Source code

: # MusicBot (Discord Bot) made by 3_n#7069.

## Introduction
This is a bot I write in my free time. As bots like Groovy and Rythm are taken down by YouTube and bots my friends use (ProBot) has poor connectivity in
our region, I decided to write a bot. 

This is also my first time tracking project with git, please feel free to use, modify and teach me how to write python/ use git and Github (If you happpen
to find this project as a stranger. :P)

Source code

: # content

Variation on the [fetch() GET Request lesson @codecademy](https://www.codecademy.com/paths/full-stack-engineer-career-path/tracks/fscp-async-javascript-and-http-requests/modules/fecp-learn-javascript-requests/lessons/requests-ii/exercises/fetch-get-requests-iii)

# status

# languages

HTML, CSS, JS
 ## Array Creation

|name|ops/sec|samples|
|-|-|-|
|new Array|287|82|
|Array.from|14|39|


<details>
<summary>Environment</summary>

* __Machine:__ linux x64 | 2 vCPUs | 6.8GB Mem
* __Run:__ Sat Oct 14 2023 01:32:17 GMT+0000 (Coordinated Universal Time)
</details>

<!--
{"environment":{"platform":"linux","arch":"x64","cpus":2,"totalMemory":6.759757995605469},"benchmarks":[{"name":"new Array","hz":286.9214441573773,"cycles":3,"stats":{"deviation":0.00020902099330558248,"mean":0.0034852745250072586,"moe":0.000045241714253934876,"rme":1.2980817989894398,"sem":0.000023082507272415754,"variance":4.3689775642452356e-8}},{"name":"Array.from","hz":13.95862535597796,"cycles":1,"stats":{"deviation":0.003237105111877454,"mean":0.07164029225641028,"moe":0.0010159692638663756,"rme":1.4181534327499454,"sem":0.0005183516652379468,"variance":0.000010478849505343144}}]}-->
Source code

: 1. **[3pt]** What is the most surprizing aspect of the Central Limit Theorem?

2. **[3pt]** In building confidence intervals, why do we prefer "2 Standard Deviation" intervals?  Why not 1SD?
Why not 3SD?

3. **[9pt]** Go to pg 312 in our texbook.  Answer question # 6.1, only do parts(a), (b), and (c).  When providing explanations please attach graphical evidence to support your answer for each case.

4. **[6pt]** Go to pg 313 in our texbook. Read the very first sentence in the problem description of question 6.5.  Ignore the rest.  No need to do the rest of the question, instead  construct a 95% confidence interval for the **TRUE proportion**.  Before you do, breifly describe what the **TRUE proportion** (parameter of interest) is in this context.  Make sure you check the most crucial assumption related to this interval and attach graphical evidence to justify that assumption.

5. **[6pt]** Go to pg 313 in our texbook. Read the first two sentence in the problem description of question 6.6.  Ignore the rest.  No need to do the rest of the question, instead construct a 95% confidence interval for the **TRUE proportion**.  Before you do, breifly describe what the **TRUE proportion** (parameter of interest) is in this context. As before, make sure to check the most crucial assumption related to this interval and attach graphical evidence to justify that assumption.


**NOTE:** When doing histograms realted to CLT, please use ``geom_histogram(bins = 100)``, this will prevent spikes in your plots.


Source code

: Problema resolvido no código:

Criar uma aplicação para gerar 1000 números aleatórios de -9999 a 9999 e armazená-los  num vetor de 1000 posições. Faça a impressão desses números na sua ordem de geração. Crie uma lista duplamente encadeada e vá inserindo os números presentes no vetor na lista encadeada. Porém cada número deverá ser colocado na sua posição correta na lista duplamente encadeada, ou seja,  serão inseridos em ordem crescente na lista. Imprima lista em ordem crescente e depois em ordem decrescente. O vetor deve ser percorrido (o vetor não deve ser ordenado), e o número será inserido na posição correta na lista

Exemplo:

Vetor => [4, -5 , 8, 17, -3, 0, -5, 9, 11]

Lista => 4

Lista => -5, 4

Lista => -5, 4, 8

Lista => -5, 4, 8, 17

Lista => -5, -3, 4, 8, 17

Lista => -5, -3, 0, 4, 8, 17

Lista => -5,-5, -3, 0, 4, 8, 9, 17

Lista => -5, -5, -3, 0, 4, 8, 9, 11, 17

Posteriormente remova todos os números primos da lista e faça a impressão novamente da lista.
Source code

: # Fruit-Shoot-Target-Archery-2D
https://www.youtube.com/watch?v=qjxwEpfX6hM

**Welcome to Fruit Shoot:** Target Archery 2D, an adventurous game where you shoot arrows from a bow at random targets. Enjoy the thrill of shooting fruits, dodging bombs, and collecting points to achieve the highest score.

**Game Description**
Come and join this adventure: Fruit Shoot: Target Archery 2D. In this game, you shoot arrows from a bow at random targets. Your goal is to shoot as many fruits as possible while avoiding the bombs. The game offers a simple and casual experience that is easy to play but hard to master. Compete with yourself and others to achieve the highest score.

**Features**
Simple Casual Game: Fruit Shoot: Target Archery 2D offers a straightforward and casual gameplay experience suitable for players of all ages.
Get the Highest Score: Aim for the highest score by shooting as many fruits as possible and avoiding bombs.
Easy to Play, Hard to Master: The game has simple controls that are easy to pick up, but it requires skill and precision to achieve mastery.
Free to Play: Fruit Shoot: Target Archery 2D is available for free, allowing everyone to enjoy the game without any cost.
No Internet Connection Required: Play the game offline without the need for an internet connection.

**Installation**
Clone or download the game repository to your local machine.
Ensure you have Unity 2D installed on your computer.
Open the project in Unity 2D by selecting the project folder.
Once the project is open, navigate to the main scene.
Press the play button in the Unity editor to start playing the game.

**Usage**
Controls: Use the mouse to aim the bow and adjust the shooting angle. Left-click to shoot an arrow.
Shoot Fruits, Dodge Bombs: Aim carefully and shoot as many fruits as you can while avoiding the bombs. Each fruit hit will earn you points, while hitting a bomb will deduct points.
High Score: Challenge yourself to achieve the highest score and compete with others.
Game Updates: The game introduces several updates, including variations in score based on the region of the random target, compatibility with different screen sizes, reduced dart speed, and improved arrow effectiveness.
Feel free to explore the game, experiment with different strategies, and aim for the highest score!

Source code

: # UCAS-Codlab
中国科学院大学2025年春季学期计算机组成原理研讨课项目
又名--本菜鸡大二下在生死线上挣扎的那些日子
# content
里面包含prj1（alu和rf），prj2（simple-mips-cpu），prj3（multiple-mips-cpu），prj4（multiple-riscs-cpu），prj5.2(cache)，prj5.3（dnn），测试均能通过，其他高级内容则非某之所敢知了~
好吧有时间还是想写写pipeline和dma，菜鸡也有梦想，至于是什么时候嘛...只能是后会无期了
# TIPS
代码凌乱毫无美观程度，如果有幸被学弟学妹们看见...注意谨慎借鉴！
::::
◆ Instructions for the task
Look for the word "while" throughout the material above and copy every line that has it.

◆ Answer to this exercise
Come and join this adventure: Fruit Shoot: Target Archery 2D. In this game, you shoot arrows from a bow at random targets. Your goal is to shoot as many fruits as possible while avoiding the bombs. The game offers a simple and casual experience that is easy to play but hard to master. Compete with yourself and others to achieve the highest score.
Shoot Fruits, Dodge Bombs: Aim carefully and shoot as many fruits as you can while avoiding the bombs. Each fruit hit will earn you points, while hitting a bomb will deduct points.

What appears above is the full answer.